Por Dennis de Oliveira*, do Quilombo
Dois fatos impactaram o movimento negro nestes dias. Um foi o artigo publicado pelo prof. Antonio Risério, no caderno Ilustríssima, da Folha de S. Paulo, em que ele faz críticas a determinado setor do movimento negro que considera a miscigenação como genocídio, estendendo esta crítica a todo o movimento. Outro foi a entrevista concedida pela ex-consulesa da França, Alexandra Loras, em que ela considera que as críticas que militantes do movimento negro fizeram a sua exposição em que pessoas famosas brancas têm seus rostos pintados de preto são oriundas de uma “síndrome de capitão do mato”.

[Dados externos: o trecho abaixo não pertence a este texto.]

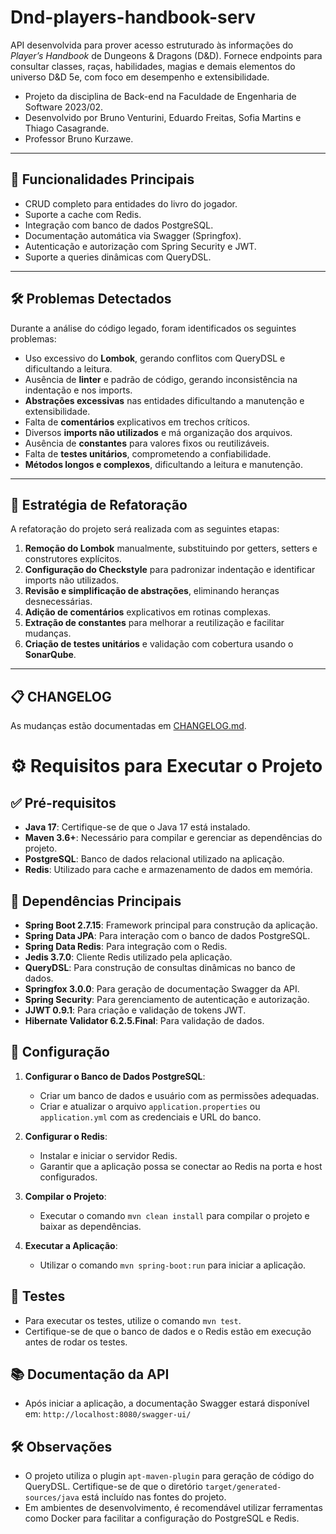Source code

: # Dnd-players-handbook-serv

API desenvolvida para prover acesso estruturado às informações do *Player’s Handbook* de Dungeons & Dragons (D\&D). Fornece endpoints para consultar classes, raças, habilidades, magias e demais elementos do universo D\&D 5e, com foco em desempenho e extensibilidade.
- Projeto da disciplina de Back-end na Faculdade de Engenharia de Software 2023/02.
- Desenvolvido por Bruno Venturini, Eduardo Freitas, Sofia Martins e Thiago Casagrande.
- Professor Bruno Kurzawe.
---

## 🧹 Funcionalidades Principais

* CRUD completo para entidades do livro do jogador.
* Suporte a cache com Redis.
* Integração com banco de dados PostgreSQL.
* Documentação automática via Swagger (Springfox).
* Autenticação e autorização com Spring Security e JWT.
* Suporte a queries dinâmicas com QueryDSL.

---

## 🛠️ Problemas Detectados

Durante a análise do código legado, foram identificados os seguintes problemas:

* Uso excessivo do **Lombok**, gerando conflitos com QueryDSL e dificultando a leitura.
* Ausência de **linter** e padrão de código, gerando inconsistência na indentação e nos imports.
* **Abstrações excessivas** nas entidades dificultando a manutenção e extensibilidade.
* Falta de **comentários** explicativos em trechos críticos.
* Diversos **imports não utilizados** e má organização dos arquivos.
* Ausência de **constantes** para valores fixos ou reutilizáveis.
* Falta de **testes unitários**, comprometendo a confiabilidade.
* **Métodos longos e complexos**, dificultando a leitura e manutenção.

---

## 🔁 Estratégia de Refatoração

A refatoração do projeto será realizada com as seguintes etapas:

1. **Remoção do Lombok** manualmente, substituindo por getters, setters e construtores explícitos.
2. **Configuração do Checkstyle** para padronizar indentação e identificar imports não utilizados.
3. **Revisão e simplificação de abstrações**, eliminando heranças desnecessárias.
4. **Adição de comentários** explicativos em rotinas complexas.
5. **Extração de constantes** para melhorar a reutilização e facilitar mudanças.
6. **Criação de testes unitários** e validação com cobertura usando o **SonarQube**.

---

## 📋 CHANGELOG

As mudanças estão documentadas em [CHANGELOG.md](./CHANGELOG.md).

# ⚙️ Requisitos para Executar o Projeto

## ✅ Pré-requisitos

- **Java 17**: Certifique-se de que o Java 17 está instalado.
- **Maven 3.6+**: Necessário para compilar e gerenciar as dependências do projeto.
- **PostgreSQL**: Banco de dados relacional utilizado na aplicação.
- **Redis**: Utilizado para cache e armazenamento de dados em memória.

## 🧩 Dependências Principais

- **Spring Boot 2.7.15**: Framework principal para construção da aplicação.
- **Spring Data JPA**: Para interação com o banco de dados PostgreSQL.
- **Spring Data Redis**: Para integração com o Redis.
- **Jedis 3.7.0**: Cliente Redis utilizado pela aplicação.
- **QueryDSL**: Para construção de consultas dinâmicas no banco de dados.
- **Springfox 3.0.0**: Para geração de documentação Swagger da API.
- **Spring Security**: Para gerenciamento de autenticação e autorização.
- **JJWT 0.9.1**: Para criação e validação de tokens JWT.
- **Hibernate Validator 6.2.5.Final**: Para validação de dados.

## 🔧 Configuração

1. **Configurar o Banco de Dados PostgreSQL**:
    - Criar um banco de dados e usuário com as permissões adequadas.
    - Criar e atualizar o arquivo `application.properties` ou `application.yml` com as credenciais e URL do banco.

2. **Configurar o Redis**:
    - Instalar e iniciar o servidor Redis.
    - Garantir que a aplicação possa se conectar ao Redis na porta e host configurados.

3. **Compilar o Projeto**:
    - Executar o comando `mvn clean install` para compilar o projeto e baixar as dependências.

4. **Executar a Aplicação**:
    - Utilizar o comando `mvn spring-boot:run` para iniciar a aplicação.

## 🧪 Testes

- Para executar os testes, utilize o comando `mvn test`.
- Certifique-se de que o banco de dados e o Redis estão em execução antes de rodar os testes.

## 📚 Documentação da API

- Após iniciar a aplicação, a documentação Swagger estará disponível em: `http://localhost:8080/swagger-ui/`

## 🛠️ Observações

- O projeto utiliza o plugin `apt-maven-plugin` para geração de código do QueryDSL. Certifique-se de que o diretório `target/generated-sources/java` está incluído nas fontes do projeto.
- Em ambientes de desenvolvimento, é recomendável utilizar ferramentas como Docker para facilitar a configuração do PostgreSQL e Redis.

O que une estas duas personalidades tão distintas é o fato de nenhuma delas ter proximidade com o movimento negro e o avaliam a partir de impressões pessoais, transformando incômodos particulares seus em categorias de análise. No caso do artigo de Risério, dá para ir mais além: ele foi publicado em um jornal que não costuma cobrir as ações do movimento negro, em especial a já tradicional Marcha da Consciência Negra de 20 de novembro.
Do ponto de vista jornalístico, isto tem um impacto de construção de significados muito particular: o leitor da Folha de S. Paulo, desavisado, vai entender que a Marcha da Consciência Negra é uma mobilização de negros que são contra a miscigenação e, portanto, nas palavras de Risério, reconstroem o racialismo direitista do início do século XX. Uma associação que não só causa repúdio, mas que justifica o fato do jornal Folha de S. Paulo não dar a devida importância a um movimento como este. Por isto, o artigo de Risério tem que ser lido dentro desta perspectiva – ele foi publicado não como uma forma de estimular o debate sobre este assunto (o que é relevante), mas sim de construir uma determinada imagem negativa de um movimento que seria o álibi para o seu desprezo pelos veículos midiáticos.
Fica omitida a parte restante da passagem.